Each of the records below must be reproduced exactly.
═════ ENTRIES PROVIDED ═════
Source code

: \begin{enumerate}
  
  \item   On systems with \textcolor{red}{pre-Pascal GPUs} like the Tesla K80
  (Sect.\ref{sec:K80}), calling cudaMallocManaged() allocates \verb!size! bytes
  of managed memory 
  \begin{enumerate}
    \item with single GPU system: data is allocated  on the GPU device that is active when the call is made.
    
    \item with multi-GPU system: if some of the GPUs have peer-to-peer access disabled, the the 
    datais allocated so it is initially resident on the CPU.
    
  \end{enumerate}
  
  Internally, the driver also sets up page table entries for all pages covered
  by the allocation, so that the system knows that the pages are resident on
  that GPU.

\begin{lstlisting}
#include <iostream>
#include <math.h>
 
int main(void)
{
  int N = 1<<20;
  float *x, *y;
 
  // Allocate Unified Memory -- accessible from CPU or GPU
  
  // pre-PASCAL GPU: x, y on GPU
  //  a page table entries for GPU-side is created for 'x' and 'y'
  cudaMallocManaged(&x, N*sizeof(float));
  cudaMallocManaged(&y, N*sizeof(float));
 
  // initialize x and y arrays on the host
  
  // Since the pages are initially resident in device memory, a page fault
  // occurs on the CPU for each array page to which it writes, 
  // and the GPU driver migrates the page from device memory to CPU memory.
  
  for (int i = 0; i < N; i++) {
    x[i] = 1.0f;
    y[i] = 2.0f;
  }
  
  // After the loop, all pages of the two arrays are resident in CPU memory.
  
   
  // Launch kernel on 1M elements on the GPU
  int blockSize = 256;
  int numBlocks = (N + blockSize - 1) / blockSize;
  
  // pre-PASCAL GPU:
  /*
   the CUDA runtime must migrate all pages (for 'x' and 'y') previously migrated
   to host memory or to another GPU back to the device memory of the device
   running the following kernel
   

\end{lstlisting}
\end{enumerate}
═════
▸ **TASK RESPONSE**
Source code

: \begin{enumerate}
  
  \item   On systems with \textcolor{red}{pre-Pascal GPUs} like the Tesla K80
  (Sect.\ref{sec:K80}), calling cudaMallocManaged() allocates \verb!size! bytes
  of managed memory 
  \begin{enumerate}
    \item with single GPU system: data is allocated  on the GPU device that is active when the call is made.
    
    \item with multi-GPU system: if some of the GPUs have peer-to-peer access disabled, the the 
    datais allocated so it is initially resident on the CPU.
    
  \end{enumerate}
  
  Internally, the driver also sets up page table entries for all pages covered
  by the allocation, so that the system knows that the pages are resident on
  that GPU.

\begin{lstlisting}
#include <iostream>
#include <math.h>
 
int main(void)
{
  int N = 1<<20;
  float *x, *y;
 
  // Allocate Unified Memory -- accessible from CPU or GPU
  
  // pre-PASCAL GPU: x, y on GPU
  //  a page table entries for GPU-side is created for 'x' and 'y'
  cudaMallocManaged(&x, N*sizeof(float));
  cudaMallocManaged(&y, N*sizeof(float));
 
  // initialize x and y arrays on the host
  
  // Since the pages are initially resident in device memory, a page fault
  // occurs on the CPU for each array page to which it writes, 
  // and the GPU driver migrates the page from device memory to CPU memory.
  
  for (int i = 0; i < N; i++) {
    x[i] = 1.0f;
    y[i] = 2.0f;
  }
  
  // After the loop, all pages of the two arrays are resident in CPU memory.
  
   
  // Launch kernel on 1M elements on the GPU
  int blockSize = 256;
  int numBlocks = (N + blockSize - 1) / blockSize;
  
  // pre-PASCAL GPU:
  /*
   the CUDA runtime must migrate all pages (for 'x' and 'y') previously migrated
   to host memory or to another GPU back to the device memory of the device
   running the following kernel
   

\end{lstlisting}
\end{enumerate}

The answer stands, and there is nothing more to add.